2:30 - 3:00: Staff meeting with my boss and colleagues
3:00 - 3:30: Meeting to greet the new hires, the full class
3:30 - 4:00: Steve & I get to talk with our new bankers for a 1/2 hour getting to know them
4:00 - 4:30: Another new hire meeting, this one with the bankers from a different training class
4:30 - 4:45: Meet with our Human Resources Consultant
4:45 - 5:00: Take a short break
5:00 - 6:20: Talk with the team and another supervisor about moving desks
6:20 - 7:20: Lunch & meeting with Steve about his performance and where the team is going
7:20 - 8:00: Talk with bankers while trying to prepare for a two hour meeting with more new hires
8:00 - 10:00: Happy graduation meeting with new hires and introduction of team policies to them
10:00 - 10:15: Take a short break
10:15 - 11:20: Deal with a banker who has a really bad call
11:20 - 11:30: Help get the bankers ready to leave for the night

My schedule today was very hectic. I spent very little time with the bankers on our team, which bothers me, but at least they all knew why. They all received the same treatment when they were going through training and it does take up more of our time to prepare bankers for the job. Steve and I both felt a bit drained by the end of the night.

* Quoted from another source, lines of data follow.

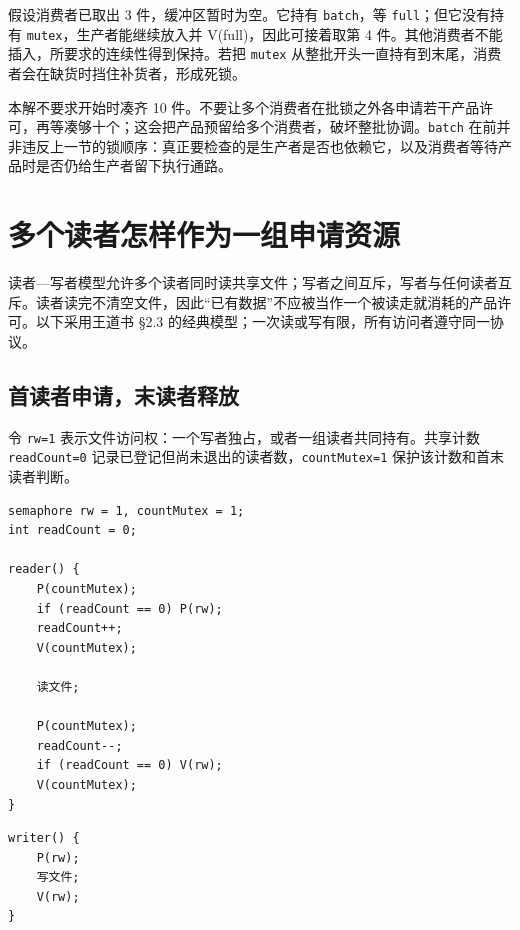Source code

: 假设消费者已取出 3 件，缓冲区暂时为空。它持有 \texttt{batch}，等 \texttt{full}；但它没有持有 \texttt{mutex}，生产者能继续放入并 V(full)，因此可接着取第 4 件。其他消费者不能插入，所要求的连续性得到保持。若把 \texttt{mutex} 从整批开头一直持有到末尾，消费者会在缺货时挡住补货者，形成死锁。

本解不要求开始时凑齐 10 件。不要让多个消费者在批锁之外各申请若干产品许可，再等凑够十个；这会把产品预留给多个消费者，破坏整批协调。\texttt{batch} 在前并非违反上一节的锁顺序：真正要检查的是生产者是否也依赖它，以及消费者等待产品时是否仍给生产者留下执行通路。

\section{多个读者怎样作为一组申请资源}\label{sec-readers}

读者---写者模型允许多个读者同时读共享文件；写者之间互斥，写者与任何读者互斥。读者读完不清空文件，因此``已有数据''不应被当作一个被读走就消耗的产品许可。以下采用王道书 §2.3 的经典模型；一次读或写有限，所有访问者遵守同一协议。

\subsection{首读者申请，末读者释放}\label{os-c03-h375}

令 \texttt{rw=1} 表示文件访问权：一个写者独占，或者一组读者共同持有。共享计数 \texttt{readCount=0} 记录已登记但尚未退出的读者数，\texttt{countMutex=1} 保护该计数和首末读者判断。

\par\medskip\noindent
\begin{minipage}{\linewidth}
\begin{verbatim}
semaphore rw = 1, countMutex = 1;
int readCount = 0;

reader() {
    P(countMutex);
    if (readCount == 0) P(rw);
    readCount++;
    V(countMutex);

    读文件;

    P(countMutex);
    readCount--;
    if (readCount == 0) V(rw);
    V(countMutex);
}
\end{verbatim}
\end{minipage}\par\medskip

\par\medskip\noindent
\begin{minipage}{\linewidth}
\begin{verbatim}
writer() {
    P(rw);
    写文件;
    V(rw);
}
\end{verbatim}
\end{minipage}\par\medskip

So, you may be asking, "What's up with the title of this post?" Great question.

In answer, I'd like to do a few Little Letters, in honor of Carol, to help clarify.

Dear New Hire,

First impressions are key. When you have worked for a company less than 1 full day, tact and discretion is appreciated. In the future, I would refrain from telling your female supervisor that you like to collect used condoms. It may also be relevant to note that explaining your "farts" to your supervisor and team lead will not win you points. And I don't care that you want to have sex with two women at once.

Waiting in line to talk with HR,
Your new supervisor

Dear Mother Nature,

As much as I adore the beautiful look trees take on after the first snowfall of the year, I'd like to make a comment about the use of the word, "Sleet." Did you think of the name sleet? Probably not, but maybe you can help. Steve and I were discussing sleet and have come to the conclusion that it should be called "snain" since it is a combination of rain and snow. We discussed using "row" as a name, but since the word is already in use, we believe "snain" is a better choice. Can you change this? Your help is appreciated.

Driving more cautiously and considering purchasing a larger scraper,

Dear Customer,

While I appreciate your concerns about the overdraft situation on your account that you created, using a false claim of suicide to make us feel sorry for you is a dirty ploy. It does not get us to take back the fees that were assessed legally and in full accordance with your account terms. It does make us not take the threat lightly and law enforcement will be arriving at your door to check on your well-being. These claims also do not create much belief when you have told a different story about your previous calls than the documented conversations would suggest. There are customers who make claims about suicide that are causes for concern and we do want to help those who are reaching out. When the banker asks you about what you just said, replying that you are not going to commit suicide but just want your fees reversed does not make us want to reverse your fees. We do not take any threat lightly and I hope you enjoyed the visit from the officer this evening.

Thanks for your call,
The person who helped counsel the banker you just scarred emotionally.